Source material: Begin

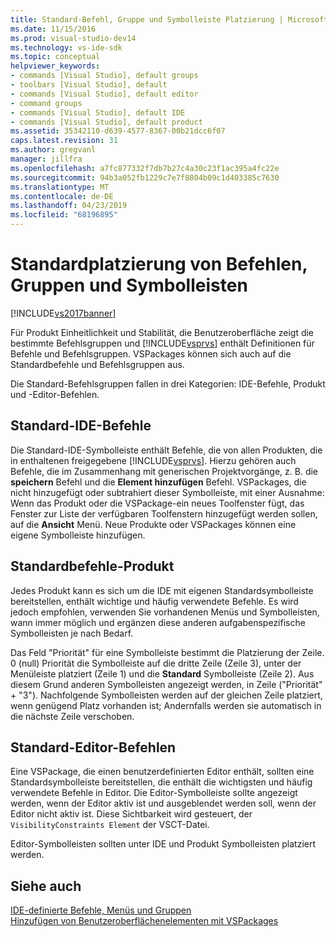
 ```yaml
---
title: Standard-Befehl, Gruppe und Symbolleiste Platzierung | Microsoft-Dokumentation
ms.date: 11/15/2016
ms.prod: visual-studio-dev14
ms.technology: vs-ide-sdk
ms.topic: conceptual
helpviewer_keywords:
- commands [Visual Studio], default groups
- toolbars [Visual Studio], default
- commands [Visual Studio], default editor
- command groups
- commands [Visual Studio], default IDE
- commands [Visual Studio], default product
ms.assetid: 35342110-d639-4577-8367-00b21dcc6f07
caps.latest.revision: 31
ms.author: gregvanl
manager: jillfra
ms.openlocfilehash: a7fc877332f7db7b27c4a30c23f1ac395a4fc22e
ms.sourcegitcommit: 94b3a052fb1229c7e7f8804b09c1d403385c7630
ms.translationtype: MT
ms.contentlocale: de-DE
ms.lasthandoff: 04/23/2019
ms.locfileid: "68196895"
---
```

# <a name="default-command-group-and-toolbar-placement"></a>Standardplatzierung von Befehlen, Gruppen und Symbolleisten
[!INCLUDE[vs2017banner](../../includes/vs2017banner.md)]

Für Produkt Einheitlichkeit und Stabilität, die Benutzeroberfläche zeigt die bestimmte Befehlsgruppen und [!INCLUDE[vsprvs](../../includes/vsprvs-md.md)] enthält Definitionen für Befehle und Befehlsgruppen. VSPackages können sich auch auf die Standardbefehle und Befehlsgruppen aus.  
  
 Die Standard-Befehlsgruppen fallen in drei Kategorien: IDE-Befehle, Produkt und -Editor-Befehlen.  
  
## <a name="default-ide-commands"></a>Standard-IDE-Befehle  
 Die Standard-IDE-Symbolleiste enthält Befehle, die von allen Produkten, die in enthaltenen freigegebene [!INCLUDE[vsprvs](../../includes/vsprvs-md.md)]. Hierzu gehören auch Befehle, die im Zusammenhang mit generischen Projektvorgänge, z. B. die **speichern** Befehl und die **Element hinzufügen** Befehl. VSPackages, die nicht hinzugefügt oder subtrahiert dieser Symbolleiste, mit einer Ausnahme: Wenn das Produkt oder die VSPackage-ein neues Toolfenster fügt, das Fenster zur Liste der verfügbaren Toolfenstern hinzugefügt werden sollen, auf die **Ansicht** Menü. Neue Produkte oder VSPackages können eine eigene Symbolleiste hinzufügen.  
  
## <a name="default-product-commands"></a>Standardbefehle-Produkt  
 Jedes Produkt kann es sich um die IDE mit eigenen Standardsymbolleiste bereitstellen, enthält wichtige und häufig verwendete Befehle. Es wird jedoch empfohlen, verwenden Sie vorhandenen Menüs und Symbolleisten, wann immer möglich und ergänzen diese anderen aufgabenspezifische Symbolleisten je nach Bedarf.  
  
 Das Feld "Priorität" für eine Symbolleiste bestimmt die Platzierung der Zeile. 0 (null) Priorität die Symbolleiste auf die dritte Zeile (Zeile 3), unter der Menüleiste platziert (Zeile 1) und die **Standard** Symbolleiste (Zeile 2). Aus diesem Grund anderen Symbolleisten angezeigt werden, in Zeile ("Priorität" + "3"). Nachfolgende Symbolleisten werden auf der gleichen Zeile platziert, wenn genügend Platz vorhanden ist; Andernfalls werden sie automatisch in die nächste Zeile verschoben.  
  
## <a name="default-editor-commands"></a>Standard-Editor-Befehlen  
 Eine VSPackage, die einen benutzerdefinierten Editor enthält, sollten eine Standardsymbolleiste bereitstellen, die enthält die wichtigsten und häufig verwendete Befehle in Editor. Die Editor-Symbolleiste sollte angezeigt werden, wenn der Editor aktiv ist und ausgeblendet werden soll, wenn der Editor nicht aktiv ist. Diese Sichtbarkeit wird gesteuert, der `VisibilityConstraints Element` der VSCT-Datei.  
  
 Editor-Symbolleisten sollten unter IDE und Produkt Symbolleisten platziert werden.  
  
## <a name="see-also"></a>Siehe auch  
 [IDE-definierte Befehle, Menüs und Gruppen](../../extensibility/internals/ide-defined-commands-menus-and-groups.md)   
 [Hinzufügen von Benutzeroberflächenelementen mit VSPackages](../../extensibility/internals/how-vspackages-add-user-interface-elements.md)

Source material: End

Work required:
In repeating the entries, exclude the pictures and alter nothing else.

Answer section:
 ```yaml
---
title: Standard-Befehl, Gruppe und Symbolleiste Platzierung | Microsoft-Dokumentation
ms.date: 11/15/2016
ms.prod: visual-studio-dev14
ms.technology: vs-ide-sdk
ms.topic: conceptual
helpviewer_keywords:
- commands [Visual Studio], default groups
- toolbars [Visual Studio], default
- commands [Visual Studio], default editor
- command groups
- commands [Visual Studio], default IDE
- commands [Visual Studio], default product
ms.assetid: 35342110-d639-4577-8367-00b21dcc6f07
caps.latest.revision: 31
ms.author: gregvanl
manager: jillfra
ms.openlocfilehash: a7fc877332f7db7b27c4a30c23f1ac395a4fc22e
ms.sourcegitcommit: 94b3a052fb1229c7e7f8804b09c1d403385c7630
ms.translationtype: MT
ms.contentlocale: de-DE
ms.lasthandoff: 04/23/2019
ms.locfileid: "68196895"
---
```

# <a name="default-command-group-and-toolbar-placement"></a>Standardplatzierung von Befehlen, Gruppen und Symbolleisten
[!INCLUDE[vs2017banner](../../includes/vs2017banner.md)]

Für Produkt Einheitlichkeit und Stabilität, die Benutzeroberfläche zeigt die bestimmte Befehlsgruppen und [!INCLUDE[vsprvs](../../includes/vsprvs-md.md)] enthält Definitionen für Befehle und Befehlsgruppen. VSPackages können sich auch auf die Standardbefehle und Befehlsgruppen aus.  
  
 Die Standard-Befehlsgruppen fallen in drei Kategorien: IDE-Befehle, Produkt und -Editor-Befehlen.  
  
## <a name="default-ide-commands"></a>Standard-IDE-Befehle  
 Die Standard-IDE-Symbolleiste enthält Befehle, die von allen Produkten, die in enthaltenen freigegebene [!INCLUDE[vsprvs](../../includes/vsprvs-md.md)]. Hierzu gehören auch Befehle, die im Zusammenhang mit generischen Projektvorgänge, z. B. die **speichern** Befehl und die **Element hinzufügen** Befehl. VSPackages, die nicht hinzugefügt oder subtrahiert dieser Symbolleiste, mit einer Ausnahme: Wenn das Produkt oder die VSPackage-ein neues Toolfenster fügt, das Fenster zur Liste der verfügbaren Toolfenstern hinzugefügt werden sollen, auf die **Ansicht** Menü. Neue Produkte oder VSPackages können eine eigene Symbolleiste hinzufügen.  
  
## <a name="default-product-commands"></a>Standardbefehle-Produkt  
 Jedes Produkt kann es sich um die IDE mit eigenen Standardsymbolleiste bereitstellen, enthält wichtige und häufig verwendete Befehle. Es wird jedoch empfohlen, verwenden Sie vorhandenen Menüs und Symbolleisten, wann immer möglich und ergänzen diese anderen aufgabenspezifische Symbolleisten je nach Bedarf.  
  
 Das Feld "Priorität" für eine Symbolleiste bestimmt die Platzierung der Zeile. 0 (null) Priorität die Symbolleiste auf die dritte Zeile (Zeile 3), unter der Menüleiste platziert (Zeile 1) und die **Standard** Symbolleiste (Zeile 2). Aus diesem Grund anderen Symbolleisten angezeigt werden, in Zeile ("Priorität" + "3"). Nachfolgende Symbolleisten werden auf der gleichen Zeile platziert, wenn genügend Platz vorhanden ist; Andernfalls werden sie automatisch in die nächste Zeile verschoben.  
  
## <a name="default-editor-commands"></a>Standard-Editor-Befehlen  
 Eine VSPackage, die einen benutzerdefinierten Editor enthält, sollten eine Standardsymbolleiste bereitstellen, die enthält die wichtigsten und häufig verwendete Befehle in Editor. Die Editor-Symbolleiste sollte angezeigt werden, wenn der Editor aktiv ist und ausgeblendet werden soll, wenn der Editor nicht aktiv ist. Diese Sichtbarkeit wird gesteuert, der `VisibilityConstraints Element` der VSCT-Datei.  
  
 Editor-Symbolleisten sollten unter IDE und Produkt Symbolleisten platziert werden.  
  
## <a name="see-also"></a>Siehe auch  
 [IDE-definierte Befehle, Menüs und Gruppen](../../extensibility/internals/ide-defined-commands-menus-and-groups.md)   
 [Hinzufügen von Benutzeroberflächenelementen mit VSPackages](../../extensibility/internals/how-vspackages-add-user-interface-elements.md)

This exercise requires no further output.